Diversité « naturelle », bien sûr, éclairée par les différentes sciences de la Terre, mais surtout diversité « culturelle », que révèle la variété des paysages et des « genres de vie ».
Sans nier les contraintes ou les influences des conditions naturelles dans les rapports que les groupes humains ont entretenus et entretiennent avec les territoires qu'ils occupent, mettent en valeur, s'approprient et contrôlent, les pionniers de la « géographie humaine » moderne (en France, Paul Vidal de La Blache et ses élèves) ont, dès la fin du xixe siècle, refusé l'idée d'un déterminisme naturel et cherché à expliquer la diversité du monde par l'action des hommes et l'organisation des groupes humains.
L'espace terrestre, objet d'étude de la géographie
Dans cette approche des réalités humaines et sociales, considérées non pour elles-mêmes, mais comme clé de compréhension des formes d'occupation de l'espace terrestre, se sont affirmées de sensibles divergences entre géographes, les uns privilégiant la maîtrise des techniques par les sociétés, d'autres des facteurs religieux ou culturels, et beaucoup, dans les années 1950-1960, sous l'influence du marxisme, des logiques économiques et sociales. Il faut attendre la fin des années 1960 et surtout les années 1970 pour voir s'engager dans la géographie française un débat épistémologique, imposé de l'extérieur par le développement des autres sciences naturelles et sociales, mais aussi de l'intérieur, par les géographes eux-mêmes : nombre d'entre eux n'hésitent plus à remettre en cause les héritages d'une discipline jugée trop académique, trop scolaire, faussement consensuelle, dont les fondements et l'utilité sociale méritaient d'être repensés dans un contexte de luttes idéologiques et politiques.

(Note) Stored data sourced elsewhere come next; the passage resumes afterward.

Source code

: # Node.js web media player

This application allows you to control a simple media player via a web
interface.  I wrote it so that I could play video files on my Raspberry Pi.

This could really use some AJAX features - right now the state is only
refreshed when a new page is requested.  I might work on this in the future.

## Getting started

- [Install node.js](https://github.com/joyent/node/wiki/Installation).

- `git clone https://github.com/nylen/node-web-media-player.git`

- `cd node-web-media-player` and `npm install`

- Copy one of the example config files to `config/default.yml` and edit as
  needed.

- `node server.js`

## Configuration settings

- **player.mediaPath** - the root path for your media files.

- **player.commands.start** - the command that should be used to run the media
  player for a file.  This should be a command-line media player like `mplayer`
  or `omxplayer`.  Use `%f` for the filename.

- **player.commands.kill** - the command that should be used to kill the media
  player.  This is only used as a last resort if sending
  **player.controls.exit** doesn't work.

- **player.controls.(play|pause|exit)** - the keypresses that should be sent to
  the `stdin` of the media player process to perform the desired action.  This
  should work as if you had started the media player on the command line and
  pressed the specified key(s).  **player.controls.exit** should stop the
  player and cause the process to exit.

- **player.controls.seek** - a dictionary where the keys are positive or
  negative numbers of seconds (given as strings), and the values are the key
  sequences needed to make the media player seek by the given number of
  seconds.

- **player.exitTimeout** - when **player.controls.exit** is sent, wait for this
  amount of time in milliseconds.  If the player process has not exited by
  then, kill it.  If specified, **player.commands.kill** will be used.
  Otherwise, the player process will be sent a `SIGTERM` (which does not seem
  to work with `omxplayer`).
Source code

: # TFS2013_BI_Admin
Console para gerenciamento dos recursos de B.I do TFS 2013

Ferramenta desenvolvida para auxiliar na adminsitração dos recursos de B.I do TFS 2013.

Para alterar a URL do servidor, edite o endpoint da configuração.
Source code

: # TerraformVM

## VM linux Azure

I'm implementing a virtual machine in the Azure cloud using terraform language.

Sommée de définir son objet, ses références théoriques et ses méthodes, la géographie française en vint, au-delà de la diversité de ses travaux et de ses curiosités, à revendiquer sa spécificité et sa dimension scientifique en s'affirmant comme « science de l'espace » et, plus précisément, de « l'organisation de l'espace ».
Dès 1966, Jean Labasse (L'Organisation de l'espace, éléments de géographie volontaire) avait montré comment les politiques d'aménagement du territoire produisaient des formes nouvelles d'organisation de l'espace. Si les sociétés humaines étaient ainsi capables de façonner leur environnement à partir de projets territoriaux cohérents, tout indiquait que, au cours des siècles passés, elles avaient aussi, de façon plus empirique, aménagé leur cadre de vie, mettant en fait de l'ordre dans le monde, en répartissant les hommes et les activités à la surface de la Terre selon des processus et des logiques qui ne relevaient pas du seul hasard, mais répondaient sans doute à des nécessités, celles que les géographes avaient tenté d'identifier dans leurs nombreuses études « régionales ».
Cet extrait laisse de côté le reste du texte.